WORK REQUEST:
Go through the records and count every line that holds "QQaWvMkFbs". Only the number belongs in the reply.

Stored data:
=====
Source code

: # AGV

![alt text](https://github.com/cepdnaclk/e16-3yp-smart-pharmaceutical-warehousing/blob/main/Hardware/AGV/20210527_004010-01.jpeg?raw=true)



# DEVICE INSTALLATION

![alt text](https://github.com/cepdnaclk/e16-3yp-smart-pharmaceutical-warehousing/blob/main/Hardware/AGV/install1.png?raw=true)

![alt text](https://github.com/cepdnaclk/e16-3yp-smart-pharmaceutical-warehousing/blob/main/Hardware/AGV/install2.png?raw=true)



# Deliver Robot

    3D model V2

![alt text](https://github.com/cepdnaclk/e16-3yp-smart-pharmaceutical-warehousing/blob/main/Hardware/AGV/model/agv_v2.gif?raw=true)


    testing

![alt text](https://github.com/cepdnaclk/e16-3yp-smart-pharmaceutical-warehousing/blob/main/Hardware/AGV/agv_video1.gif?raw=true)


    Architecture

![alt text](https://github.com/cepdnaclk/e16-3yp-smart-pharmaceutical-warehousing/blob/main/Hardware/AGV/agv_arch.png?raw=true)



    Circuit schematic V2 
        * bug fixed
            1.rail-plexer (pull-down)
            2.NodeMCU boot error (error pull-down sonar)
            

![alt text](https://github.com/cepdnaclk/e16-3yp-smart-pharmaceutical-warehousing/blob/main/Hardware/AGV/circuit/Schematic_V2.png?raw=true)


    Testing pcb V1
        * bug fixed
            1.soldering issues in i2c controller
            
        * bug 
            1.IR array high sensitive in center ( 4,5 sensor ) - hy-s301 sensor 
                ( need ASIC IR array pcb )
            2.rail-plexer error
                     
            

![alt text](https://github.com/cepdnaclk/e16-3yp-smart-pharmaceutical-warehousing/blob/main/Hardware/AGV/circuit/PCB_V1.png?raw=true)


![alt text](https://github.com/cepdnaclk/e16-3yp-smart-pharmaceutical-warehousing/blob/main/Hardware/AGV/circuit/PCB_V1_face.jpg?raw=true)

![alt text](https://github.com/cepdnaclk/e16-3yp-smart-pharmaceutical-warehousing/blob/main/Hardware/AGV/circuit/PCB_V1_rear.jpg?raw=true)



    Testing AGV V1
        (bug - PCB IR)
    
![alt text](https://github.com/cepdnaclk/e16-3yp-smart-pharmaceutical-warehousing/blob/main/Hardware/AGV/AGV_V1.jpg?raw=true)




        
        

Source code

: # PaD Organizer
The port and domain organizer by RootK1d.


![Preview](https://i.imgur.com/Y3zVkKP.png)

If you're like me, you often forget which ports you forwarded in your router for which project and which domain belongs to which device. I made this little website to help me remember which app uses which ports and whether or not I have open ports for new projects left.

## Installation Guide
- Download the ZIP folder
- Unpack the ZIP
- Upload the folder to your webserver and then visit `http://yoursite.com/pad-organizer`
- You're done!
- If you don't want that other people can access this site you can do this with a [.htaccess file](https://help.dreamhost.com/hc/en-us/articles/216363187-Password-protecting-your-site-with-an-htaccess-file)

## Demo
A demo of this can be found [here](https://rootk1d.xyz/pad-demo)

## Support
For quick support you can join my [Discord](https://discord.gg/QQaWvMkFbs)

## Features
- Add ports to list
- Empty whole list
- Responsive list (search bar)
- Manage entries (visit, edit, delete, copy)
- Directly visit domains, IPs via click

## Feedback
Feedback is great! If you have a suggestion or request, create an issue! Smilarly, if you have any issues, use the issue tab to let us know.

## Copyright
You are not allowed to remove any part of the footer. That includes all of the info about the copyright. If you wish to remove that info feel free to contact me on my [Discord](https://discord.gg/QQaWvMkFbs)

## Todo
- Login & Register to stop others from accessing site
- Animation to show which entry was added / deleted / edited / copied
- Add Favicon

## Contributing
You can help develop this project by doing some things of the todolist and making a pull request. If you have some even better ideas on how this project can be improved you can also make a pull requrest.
=====
FINAL ANSWER:
2